- [TASK BRIEF]
Each line from the one that includes "15s | 正常运行 |" to the last line of the data below should be set down exactly; no other lines are wanted.

- [INPUT]
========
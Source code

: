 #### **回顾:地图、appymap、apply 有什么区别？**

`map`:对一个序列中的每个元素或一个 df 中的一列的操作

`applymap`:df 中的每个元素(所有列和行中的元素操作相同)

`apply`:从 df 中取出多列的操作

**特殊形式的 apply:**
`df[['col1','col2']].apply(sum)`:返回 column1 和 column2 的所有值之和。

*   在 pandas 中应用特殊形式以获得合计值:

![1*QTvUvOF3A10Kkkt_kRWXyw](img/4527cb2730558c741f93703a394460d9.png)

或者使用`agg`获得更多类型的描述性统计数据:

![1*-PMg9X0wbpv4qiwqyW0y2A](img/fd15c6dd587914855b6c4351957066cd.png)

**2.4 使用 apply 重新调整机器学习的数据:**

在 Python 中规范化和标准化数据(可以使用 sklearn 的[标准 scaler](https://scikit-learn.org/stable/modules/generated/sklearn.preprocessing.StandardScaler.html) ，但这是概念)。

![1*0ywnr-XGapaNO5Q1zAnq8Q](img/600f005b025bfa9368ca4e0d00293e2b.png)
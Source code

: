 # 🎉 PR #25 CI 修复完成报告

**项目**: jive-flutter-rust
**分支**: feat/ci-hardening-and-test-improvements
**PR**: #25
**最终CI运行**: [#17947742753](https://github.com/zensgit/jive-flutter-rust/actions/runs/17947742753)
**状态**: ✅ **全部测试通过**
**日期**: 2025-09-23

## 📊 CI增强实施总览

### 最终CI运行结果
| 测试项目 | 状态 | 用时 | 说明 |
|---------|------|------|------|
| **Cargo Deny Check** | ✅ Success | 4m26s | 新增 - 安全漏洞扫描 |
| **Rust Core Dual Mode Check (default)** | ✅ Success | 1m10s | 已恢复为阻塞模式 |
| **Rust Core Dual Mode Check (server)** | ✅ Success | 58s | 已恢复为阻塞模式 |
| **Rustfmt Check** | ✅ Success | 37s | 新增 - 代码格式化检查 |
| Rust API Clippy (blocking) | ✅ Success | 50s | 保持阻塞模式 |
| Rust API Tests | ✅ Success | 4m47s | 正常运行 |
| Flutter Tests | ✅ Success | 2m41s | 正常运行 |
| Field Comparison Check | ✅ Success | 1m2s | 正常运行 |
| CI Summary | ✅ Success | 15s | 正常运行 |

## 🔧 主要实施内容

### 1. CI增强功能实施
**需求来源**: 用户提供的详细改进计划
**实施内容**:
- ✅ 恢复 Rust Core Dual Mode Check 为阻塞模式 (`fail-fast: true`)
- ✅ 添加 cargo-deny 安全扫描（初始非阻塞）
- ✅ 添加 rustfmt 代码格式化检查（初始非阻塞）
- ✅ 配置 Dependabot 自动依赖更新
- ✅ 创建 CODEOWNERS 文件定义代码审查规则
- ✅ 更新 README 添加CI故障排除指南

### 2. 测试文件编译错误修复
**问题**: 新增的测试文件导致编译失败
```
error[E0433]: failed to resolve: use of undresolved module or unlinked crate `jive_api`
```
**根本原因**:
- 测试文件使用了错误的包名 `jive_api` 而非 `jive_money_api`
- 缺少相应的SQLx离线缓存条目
========
- [RESPONSE AREA]
| CI Summary | ✅ Success | 15s | 正常运行 |

## 🔧 主要实施内容

### 1. CI增强功能实施
**需求来源**: 用户提供的详细改进计划
**实施内容**:
- ✅ 恢复 Rust Core Dual Mode Check 为阻塞模式 (`fail-fast: true`)
- ✅ 添加 cargo-deny 安全扫描（初始非阻塞）
- ✅ 添加 rustfmt 代码格式化检查（初始非阻塞）
- ✅ 配置 Dependabot 自动依赖更新
- ✅ 创建 CODEOWNERS 文件定义代码审查规则
- ✅ 更新 README 添加CI故障排除指南

### 2. 测试文件编译错误修复
**问题**: 新增的测试文件导致编译失败
```
error[E0433]: failed to resolve: use of undresolved module or unlinked crate `jive_api`
```
**根本原因**:
- 测试文件使用了错误的包名 `jive_api` 而非 `jive_money_api`
- 缺少相应的SQLx离线缓存条目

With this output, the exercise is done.